O que se planeja, por exemplo, para cuidar da realidade de, atualmente, 800 mil presos e a estimativa de 5 milhões de ex-presidiários? O Estado brasileiro, com a Lei Antidrogas, entre outros equívocos, proporcionou crescimento exponencial desses presos, muitos dos que saem e se tornam mão de obra fungível do crime organizado (mesmo que a princípio não queiram). Qual política pública será aplicada? Qual a abordagem para a política de encarceramento de pessoas em massa e sem periculosidade?
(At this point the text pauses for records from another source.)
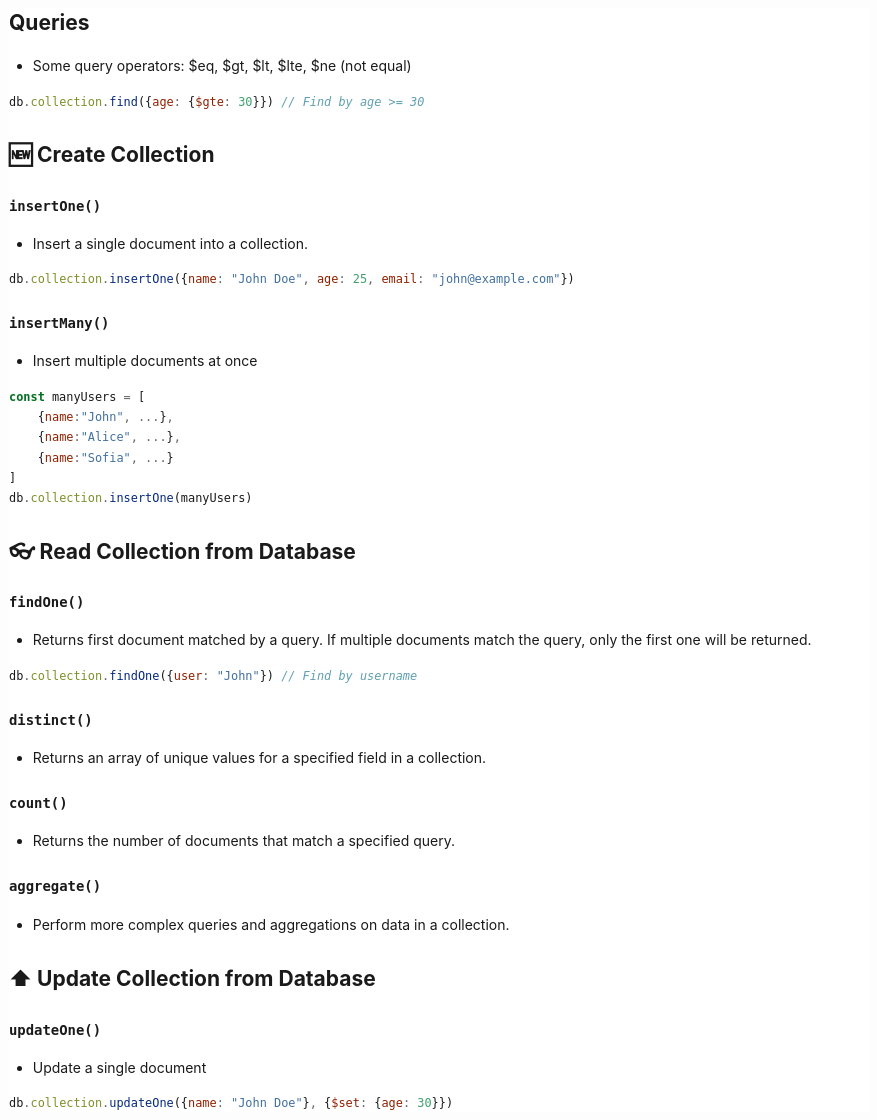 ## Queries
- Some query operators: $eq, $gt, $lt, $lte, $ne (not equal)
```js
db.collection.find({age: {$gte: 30}}) // Find by age >= 30
```

## 🆕 Create Collection

### `insertOne()` 
- Insert a single document into a collection.
```js
db.collection.insertOne({name: "John Doe", age: 25, email: "john@example.com"})
```

### `insertMany()`
- Insert multiple documents at once
```js
const manyUsers = [
	{name:"John", ...},
	{name:"Alice", ...},
	{name:"Sofia", ...}
]
db.collection.insertOne(manyUsers)
```


## 👓 Read Collection from Database

### `findOne()` 
- Returns first document matched by a query. If multiple documents match the query, only the first one will be returned.
```js
db.collection.findOne({user: "John"}) // Find by username
```

### `distinct()` 
- Returns an array of unique values for a specified field in a collection.

### `count()`
- Returns the number of documents that match a specified query.

### `aggregate()`
- Perform more complex queries and aggregations on data in a collection.


## ⬆️ Update Collection from Database

### `updateOne()` 
- Update a single document
```js
db.collection.updateOne({name: "John Doe"}, {$set: {age: 30}})

```
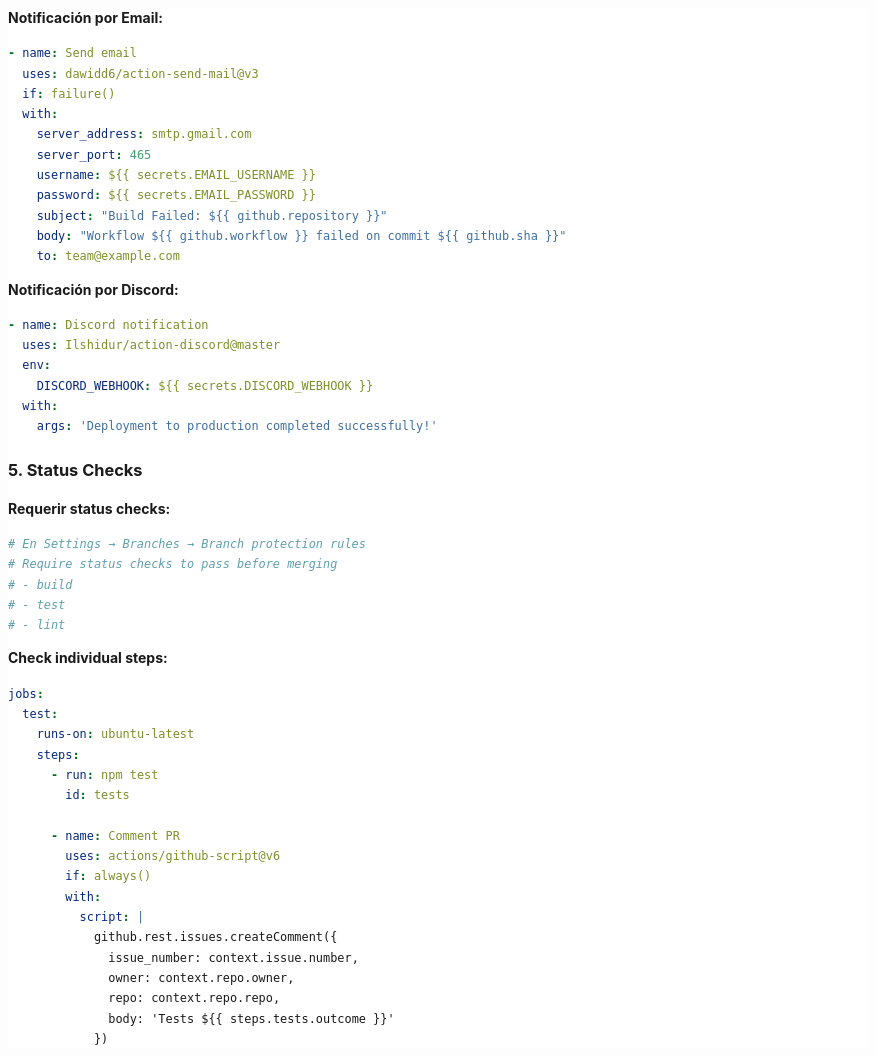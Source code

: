 **Notificación por Email:**
```yaml
- name: Send email
  uses: dawidd6/action-send-mail@v3
  if: failure()
  with:
    server_address: smtp.gmail.com
    server_port: 465
    username: ${{ secrets.EMAIL_USERNAME }}
    password: ${{ secrets.EMAIL_PASSWORD }}
    subject: "Build Failed: ${{ github.repository }}"
    body: "Workflow ${{ github.workflow }} failed on commit ${{ github.sha }}"
    to: team@example.com
```

**Notificación por Discord:**
```yaml
- name: Discord notification
  uses: Ilshidur/action-discord@master
  env:
    DISCORD_WEBHOOK: ${{ secrets.DISCORD_WEBHOOK }}
  with:
    args: 'Deployment to production completed successfully!'
```

### 5. Status Checks

**Requerir status checks:**
```yaml
# En Settings → Branches → Branch protection rules
# Require status checks to pass before merging
# - build
# - test
# - lint
```

**Check individual steps:**
```yaml
jobs:
  test:
    runs-on: ubuntu-latest
    steps:
      - run: npm test
        id: tests
      
      - name: Comment PR
        uses: actions/github-script@v6
        if: always()
        with:
          script: |
            github.rest.issues.createComment({
              issue_number: context.issue.number,
              owner: context.repo.owner,
              repo: context.repo.repo,
              body: 'Tests ${{ steps.tests.outcome }}'
            })
```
Qual ação de Inteligência e regulação de mercados sensíveis? Seguindo o exemplo de São Paulo que fez com a lei dos desmanches de autopeças no final na década de 2000 colhendo bons resultados? E para outros segmentos, também sensíveis ao crime organizado? Os Estados não têm competência constitucional para legislar, e a União, que detém a competência legislativa, deveria enfrentar. O novo Código de Processo Penal que tramita há 13 anos! Drogas, Combustíveis, Comércio... A propósito, já poderia e deveria ter feito por meio de normas infraconstitucionais, nestes dois anos!
Espera-se, agora, que o Congresso Nacional substitua a PEC do confronto pela PEC de novo modelo de segurança pública, alterando o vetusto sistema vigente no país.